I was one such person. The first camp I got sent to was Camp Lenox, an establishment in the Berkshires that is still in business. During my summer there, in 1966, it was run by and for males who thrived on athletic competition. I did not. My older brother was an enthusiastic jock, and it was his love for the place that landed me there. I don't remember seeing much of him after we got off the bus—he was seven years my senior—but he'd occasionally appear in the distance, wearing the black beret that marked him as my enemy in Color War. I was assigned to the orange team; our symbol was a baton. To this day I shake my head in disbelief that a responsible camp director would set brother against brother in the name of competitive sport. Perhaps you find my thinking on this point a little rigid. Well, I'm sorry, but I'm not the sort of person who can alter his loyalties so easily, even within such a character-building realm. (I would have made a terrible Kennedy.)
Observing my perplexity with mild concern, my parents shipped me off to a different camp the following summer. This was
Camp Arcady, in the Adirondacks. Now defunct, it was co-ed and less single-mindedly dedicated to sports than Camp Lenox had been. Arcady had other advantages over its predecessor, the most memorable being a waterfront counselor named Doreen who had once been a Mouseketeer on The Mickey Mouse Club. Visions of Doreen (who in the decade since her TV stardom had filled out quite satisfactorily) haunted my prepubescent dreams. Even now, in my mind's eye, I see Doreen emerging, like Botticelli's Venus, from a clamshell perched on the shores of Lake George, a whistle nestled chastely in her cleavage. It was probably because of Doreen that I learned to water-ski. Water-skiing is the only camp sport I remember enjoying. Otherwise, I was pretty miserable. For the evidence, click here (center row, fifth from the left).
People (like myself) who didn't enjoy camp tend to have a problem engaging in organized activities of all kinds. Later in life we often become criminals or sociopaths. The more respectable among us often become journalists. If we're extremely bright or creative (or aspire to be), we may become writers or scholars or artists. The common thread is an outsider mentality. A self-flattering analysis, I know, but such is my privilege as author of this article.
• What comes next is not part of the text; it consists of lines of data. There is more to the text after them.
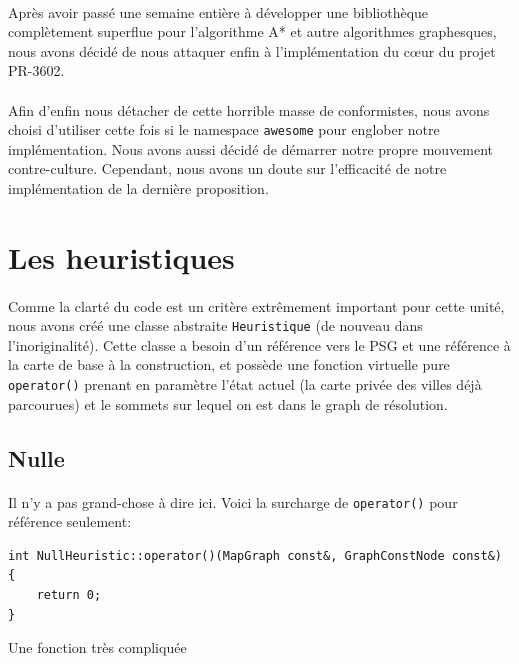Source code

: \documentclass[french]{article}
\begin{document}
\paragraph{} Après avoir passé une semaine entière à développer une
bibliothèque complètement superflue pour l'algorithme A* et autre algorithmes
graphesques, nous avons décidé de nous attaquer enfin à l'implémentation du
cœur du projet PR-3602.

\paragraph{} Afin d'enfin nous détacher de cette horrible masse de
conformistes, nous avons choisi d'utiliser cette fois si le namespace
\texttt{awesome} pour englober notre implémentation. Nous avons aussi décidé de
démarrer notre propre mouvement contre-culture. Cependant, nous avons un doute
sur l'efficacité de notre implémentation de la dernière proposition.

\section{Les heuristiques}

\paragraph{} Comme la clarté du code est un critère extrêmement important pour
cette unité, nous avons créé une classe abstraite \texttt{Heuristique} (de
nouveau dans l'inoriginalité). Cette classe a besoin d'un référence vers le PSG
et une référence à la carte de base à la construction, et possède une fonction
virtuelle pure \texttt{operator()} prenant en paramètre l'état actuel
(la carte privée des villes déjà parcourues) et le sommets sur lequel on est
dans le graph de résolution.

\subsection{Nulle}

\paragraph{} Il n'y a pas grand-chose à dire ici. Voici la surcharge de
\texttt{operator()} pour référence seulement:

\begin{listing}[H]
\begin{verbatim}
int NullHeuristic::operator()(MapGraph const&, GraphConstNode const&) {
	return 0;
}
\end{verbatim}
\caption{Une fonction très compliquée}
\label{tsp:nulloperator}
\end{listing}
\end{document}
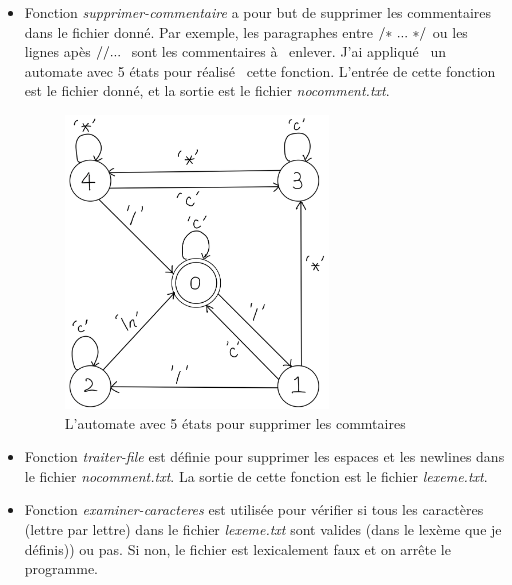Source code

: \documentclass[a4paper,14pt,UTF8]{article}
\begin{document}
	\begin{itemize}
		
	\item 
	Fonction \textit{supprimer-commentaire} a pour but de supprimer les commentaires dans le fichier donné. Par exemple, les paragraphes entre ${\rm{/*}} \ ... \ {\rm{*/}}$ ou les lignes apès ${\rm{//}}... \ $ sont les commentaires à \ enlever. J'ai appliqué \ un automate avec 5 états pour réalisé \  cette fonction. L'entrée de cette fonction est le fichier donné, et la sortie est le fichier \textit{nocomment.txt}.
	
	\begin{figure}[H]
		\setlength{\abovecaptionskip}{-0.cm}
		
		\begin{center}
			\includegraphics[width=7cm]{supprimer_commentaire}
		\end{center}
		\caption{L'automate avec 5 états pour supprimer les commtaires}
	\end{figure}
	
	\item
	Fonction \textit{traiter-file} est définie pour supprimer les espaces et les newlines dans le fichier \textit{nocomment.txt}. La sortie de cette fonction est le fichier \textit{lexeme.txt}. \\
	
	\item
	Fonction \textit{examiner-caracteres} est utilisée pour vérifier si tous les caractères (lettre par lettre) dans le fichier \textit{lexeme.txt} sont valides (dans le lexème que je définis)) ou pas. Si non, le fichier est lexicalement faux et on arrête le programme.
	
	\begin{figure}[H]
		\setlength{\abovecaptionskip}{-0.cm}
		

\end{figure}
\end{itemize}
\end{document}
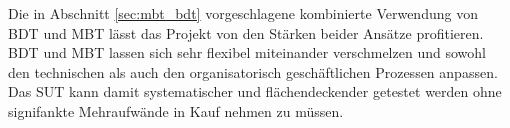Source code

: Die in Abschnitt \ref{sec:mbt_bdt} vorgeschlagene kombinierte Verwendung von \Gls{BDT}  und \Gls{MBT} lässt das Projekt von den Stärken beider Ansätze profitieren. \Gls{BDT} und \Gls{MBT} lassen sich sehr flexibel miteinander verschmelzen und sowohl den technischen als auch den organisatorisch geschäftlichen Prozessen anpassen. Das \Gls{SUT} kann damit systematischer und flächendeckender getestet werden ohne signifankte Mehraufwände in Kauf nehmen zu müssen.











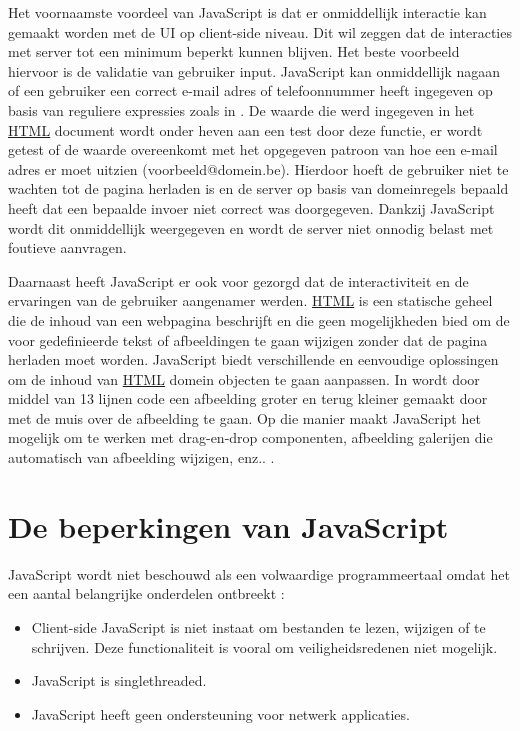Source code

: 	Het voornaamste voordeel van JavaScript is dat er onmiddellijk interactie kan gemaakt worden met de UI op client-side niveau. Dit wil zeggen dat de interacties met server tot een minimum beperkt kunnen blijven. Het beste voorbeeld hiervoor is de validatie van gebruiker input. JavaScript kan onmiddellijk nagaan of een gebruiker een correct e-mail adres of telefoonnummer heeft ingegeven op basis van reguliere expressies zoals in . De waarde die werd ingegeven in het \hyperref[html]{HTML} document wordt onder heven aan een test door deze functie, er wordt getest of de waarde overeenkomt met het opgegeven patroon van hoe een e-mail adres er moet uitzien (voorbeeld@domein.be). Hierdoor hoeft de gebruiker niet te wachten tot de pagina herladen is en de server op basis van domeinregels bepaald heeft dat een bepaalde invoer niet correct was doorgegeven. Dankzij JavaScript wordt dit onmiddellijk weergegeven en wordt de server niet onnodig belast met foutieve aanvragen.

	Daarnaast heeft JavaScript er ook voor gezorgd dat de interactiviteit en de ervaringen van de gebruiker aangenamer werden. \hyperref[html]{HTML} is een statische geheel die de inhoud van een webpagina beschrijft en die geen mogelijkheden bied om de voor gedefinieerde tekst of afbeeldingen te gaan wijzigen zonder dat de pagina herladen moet worden. JavaScript biedt verschillende en eenvoudige oplossingen om de inhoud van \hyperref[html]{HTML} domein objecten te gaan aanpassen. \citep{vijaywebsolutions:Javascript}
	In  wordt door middel van 13 lijnen code een afbeelding groter en terug kleiner gemaakt door met de muis over de afbeelding te gaan. Op die manier maakt JavaScript het mogelijk om te werken met drag-en-drop componenten, afbeelding galerijen die automatisch van afbeelding wijzigen, enz.. .

\section{De beperkingen van JavaScript}
JavaScript wordt niet beschouwd als een volwaardige programmeertaal omdat het een aantal belangrijke onderdelen ontbreekt : 
	\begin{itemize}
		\item Client-side JavaScript is niet instaat om bestanden te lezen, wijzigen of te schrijven. Deze functionaliteit is vooral om veiligheidsredenen niet mogelijk.
		\item JavaScript is singlethreaded.
		\item JavaScript heeft geen ondersteuning voor netwerk applicaties.
	\end{itemize}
Some people hated camp so much that they made their parents bring them home. These people should not be confused with the outlaws described above. There is nothing outré about not being able to endure summer camp. The come-and-get-me set grow up to be neurotic and needy. These are people who can often be heard on C-SPAN's early-morning call-in program
Washington Journal, filibustering from a time zone still blanketed in predawn darkness, until the host says, "Please state your question."
Some people enjoy camp. These people grow up to be normal. My own two children, I'm pleased to report, belong to this category, assuming the blasé letters I'm receiving ("Pringles would taste pretty good right about now") reflect sincere contentment.

Some people really, really enjoy camp. I wish I could tell you that these people grow up to be really, really normal, but they don't. You know who I'm talking about. These are the ones who wept uncontrollably when the papiermâché numbers spelling out 1967 were set ablaze on a little raft that a camp counselor, under cover of darkness, towed stealthily to the middle of Lake Weecheewachee on the evening of the last group sing. These are the people for whom childhood represented the zenith of human existence and everything that followed an anticlimax. The women—they're mostly women—usually end up in abusive relationships with pathologically angry men who eventually abandon them and pay child support erratically, if at all. If the person who really, really enjoyed camp is a man, then he is unlikely ever to develop an intimate relationship and on occasion may be spotted in the back of a police cruiser speeding away from a grade-school playground.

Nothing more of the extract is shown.